The sounds of summer don’t solidify until the cypress seem to shudder and flutter with the echoes of this bird’s staccato serenade, a series of cyclic “Sweet!” statements spit skyward by this sulfur-stained songbird. This is the sonorous signature our Prothonotary Warbler signs to its swampy abode. Found throughout the East Coast and the Mississippi River basin, the Prothonotary Warbler calls our swamps, bottomlands, floodplains, oxbows, and carolina bays home from spring through summer. It seems wherever one can find abundant cypress, you can spy this warbler. The Prothonotary Warbler is a hard bird to miss as their head and breast positively glow a radiant sunflower-yellow, like the sun bursting through the cavernous and claustrophobic canopy of the swamp. Their shoulders fade to brass and their wings and tail transition to a uniform silvery-black. A beady black eye and pointed black beak poke prominently out from their head.
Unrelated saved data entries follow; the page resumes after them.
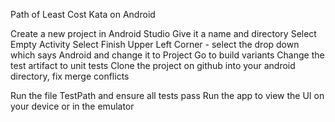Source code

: Path of Least Cost Kata on Android

Create a new project in Android Studio
Give it a name and directory
Select Empty Activity
Select Finish
Upper Left Corner - select the drop down which says Android and change it to Project
Go to build variants
Change the test artifact to unit tests
Clone the project on github into your android directory, fix merge conflicts

Run the file TestPath and ensure all tests pass
Run the app to view the UI on your device or in the emulator
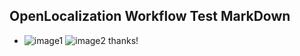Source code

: ## OpenLocalization Workflow Test MarkDown
* ![image1](.\39d9ef33-c736-4416-98bb-a4a318acea26.PNG)   ![image2](.\6fd39502-46dd-4822-800e-d484104a107c.png) 
thanks!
The Prothonotary Warbler is one of our many migratory warblers but they have some unique traits and fall within a genus by themselves. Like most warblers, they are insectivorous and a leaf gleaners, patrolling the canopy and mid-story for morsels. Their call is a loud, resonant series of repetitive “sweet” notes that can be heard far and wide as the song reverberates between the foliage of the forest canopy and the black waters of the swamp below it. Prothonotary Warblers are our only cavity nesting warbler, using holes carved by woodpeckers to build their nests. So, if you live by a swamp, you may be able to attract nesting Prothonotary Warblers in spring by hanging nest boxes from trees over standing water or by mounting bluebird boxes to the back of free-standing duck nest boxes. These little yellow birds need the help too. Prothonotary Warbler populations have been in decline over much of their range since the 1960s due to historic habitat loss from historic bottomland deforestation, wetland draining, and river damming.

On a final tangent, you’re probably wondering to yourself what in the world prothonotary means. The term prothonotary in the modern United States refers to the title of Clerk of Court, specifically the chief clerk of a court of common pleas, but the term also applied to head scribes, clerks, and other similar positions at various times throughout history. It has long been told that the head scribes or clerks in various incarnations of the Roman Empire wore yellow hooded robes and thus, just like the Northern Cardinal was named after the catholic cardinals who wore red robes, the Prothonotary Warbler was named after these Roman prothonotaries who donned golden-yellow hoods. However, if one digs into history a bit, you find no references to, or paintings of, Roman prothonotaries wearing yellow vestments. If you dig into historical descriptions of the Prothonotary Warbler, you find expert naturalists from over a hundred years ago clueless as to why people call it the Prothonotary Warbler. Some have instead suggested that the term was applied to the birds colloquially by French colonists in Louisiana. Louisiana’s colonial government had an integral public notary system with local chief notaries, who held the title of Prothonotary. Apparently the people who held these bureaucratic positions, which were essential to the colony, developed a reputation for obnoxiously intrusive and repetitive conversational habits. So this yellow swamp bird, with a loud monotonous song that’s prolific in and around the Mississippi delta, is hypothesized to have been affectionately named by French colonists after their inescapable and annoying local bureaucrats, rather than after head scribes in the Holy Roman Empire. This obscure part of French colonial government was eventually lost from common knowledge and so, not having something to pin the name’s origin on, English speaking naturalists turned to the word’s use within the Roman Empire. Then at some point the origin of the birds name was likely conflated with that of the Northern Cardinal. Before you know it, history is rewritten to claim that Roman Prothonotaries wore yellow robes, all because a songbird has a weird first name. Or at least that’s what the competing theory proposes.